**WHAT THE TASK ASKS**
Counting from the line that holds "By contrast, running", return each line exactly, through and including the last line of the entries.
[Opening PROVIDED DATA section]
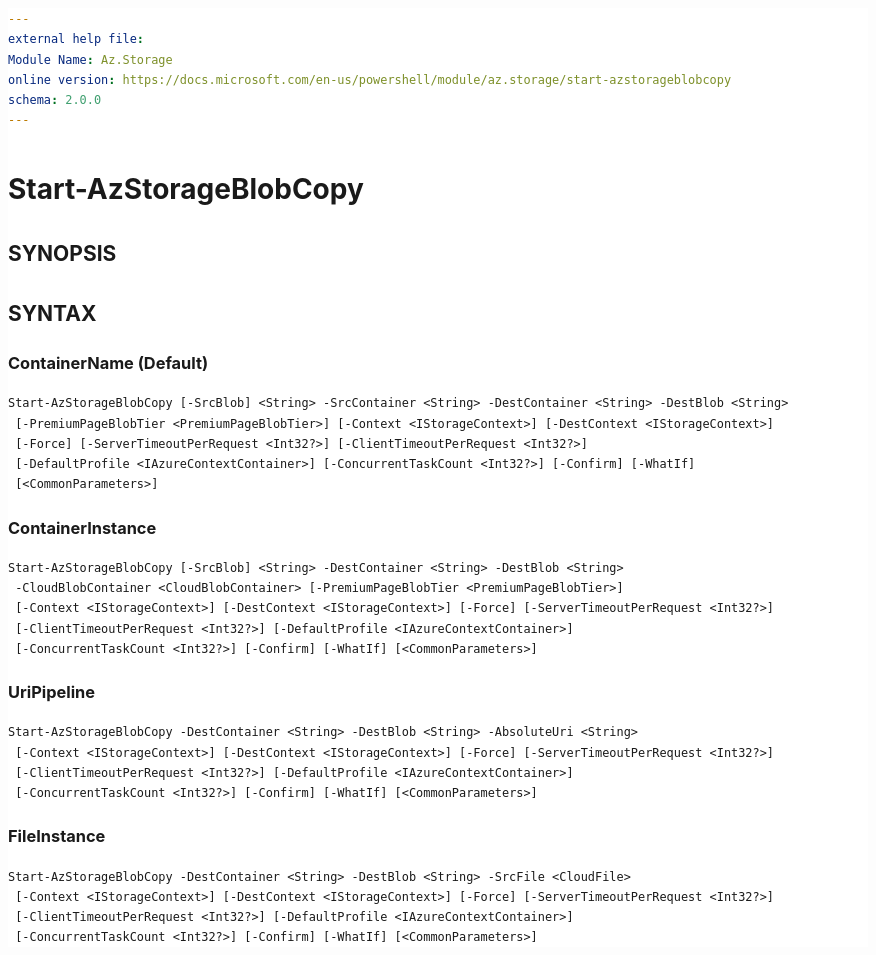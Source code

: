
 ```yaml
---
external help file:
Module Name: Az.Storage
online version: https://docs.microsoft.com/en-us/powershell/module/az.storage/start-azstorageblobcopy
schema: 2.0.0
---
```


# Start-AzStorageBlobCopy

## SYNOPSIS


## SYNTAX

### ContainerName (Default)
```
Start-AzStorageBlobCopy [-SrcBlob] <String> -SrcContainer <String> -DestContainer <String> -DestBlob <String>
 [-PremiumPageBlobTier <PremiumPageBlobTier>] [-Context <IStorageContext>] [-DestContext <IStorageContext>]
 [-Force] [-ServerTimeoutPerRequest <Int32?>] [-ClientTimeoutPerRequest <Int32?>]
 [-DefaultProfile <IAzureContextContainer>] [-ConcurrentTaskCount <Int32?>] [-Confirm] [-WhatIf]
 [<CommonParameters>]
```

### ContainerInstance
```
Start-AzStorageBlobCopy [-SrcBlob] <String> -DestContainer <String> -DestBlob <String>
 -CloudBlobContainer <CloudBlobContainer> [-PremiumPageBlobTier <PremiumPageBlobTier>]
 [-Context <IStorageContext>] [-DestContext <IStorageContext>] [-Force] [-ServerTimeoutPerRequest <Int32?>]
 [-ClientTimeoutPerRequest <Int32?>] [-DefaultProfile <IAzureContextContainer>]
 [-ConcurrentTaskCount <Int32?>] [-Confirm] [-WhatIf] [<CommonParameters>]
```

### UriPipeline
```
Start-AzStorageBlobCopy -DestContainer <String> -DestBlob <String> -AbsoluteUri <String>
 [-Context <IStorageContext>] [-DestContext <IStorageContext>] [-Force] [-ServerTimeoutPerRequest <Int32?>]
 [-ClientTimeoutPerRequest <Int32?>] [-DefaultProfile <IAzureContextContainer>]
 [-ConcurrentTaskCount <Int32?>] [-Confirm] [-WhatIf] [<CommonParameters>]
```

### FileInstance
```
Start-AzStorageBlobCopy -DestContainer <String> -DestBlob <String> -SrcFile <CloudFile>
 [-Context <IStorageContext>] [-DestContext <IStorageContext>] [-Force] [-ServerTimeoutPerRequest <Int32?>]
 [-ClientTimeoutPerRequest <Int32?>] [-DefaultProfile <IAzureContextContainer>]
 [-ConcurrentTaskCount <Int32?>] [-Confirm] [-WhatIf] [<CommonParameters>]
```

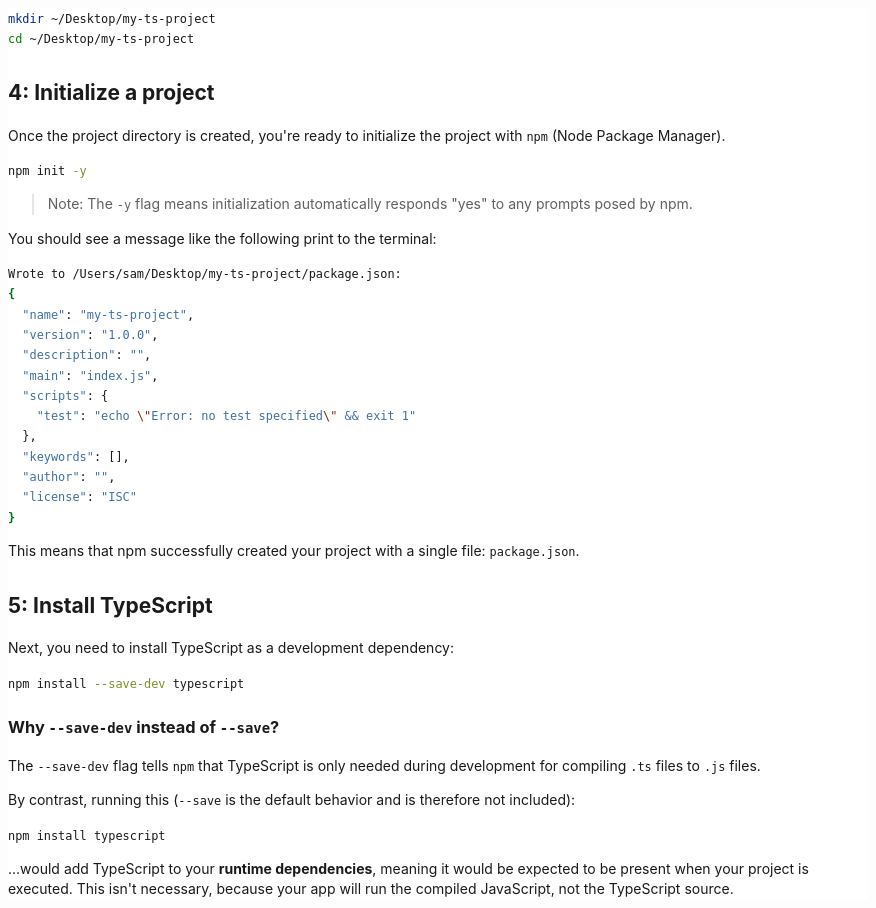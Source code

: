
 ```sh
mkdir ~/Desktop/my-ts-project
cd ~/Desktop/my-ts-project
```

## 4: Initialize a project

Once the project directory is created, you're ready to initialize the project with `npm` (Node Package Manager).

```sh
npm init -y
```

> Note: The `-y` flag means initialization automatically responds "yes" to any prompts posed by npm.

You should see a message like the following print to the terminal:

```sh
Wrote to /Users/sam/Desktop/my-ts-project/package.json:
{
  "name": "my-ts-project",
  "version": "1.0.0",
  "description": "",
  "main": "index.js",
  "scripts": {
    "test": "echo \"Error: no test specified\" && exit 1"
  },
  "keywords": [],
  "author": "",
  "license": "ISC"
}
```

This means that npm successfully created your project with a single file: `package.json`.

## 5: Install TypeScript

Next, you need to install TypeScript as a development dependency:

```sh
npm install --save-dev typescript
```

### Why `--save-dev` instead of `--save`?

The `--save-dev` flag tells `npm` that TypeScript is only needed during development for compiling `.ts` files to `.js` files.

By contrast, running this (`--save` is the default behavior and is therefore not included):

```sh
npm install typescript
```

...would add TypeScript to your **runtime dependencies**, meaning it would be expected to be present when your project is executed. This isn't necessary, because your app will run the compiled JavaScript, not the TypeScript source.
[Closing PROVIDED DATA section]
**EXPECTED ANSWER**
By contrast, running this (`--save` is the default behavior and is therefore not included):

```sh
npm install typescript
```

...would add TypeScript to your **runtime dependencies**, meaning it would be expected to be present when your project is executed. This isn't necessary, because your app will run the compiled JavaScript, not the TypeScript source.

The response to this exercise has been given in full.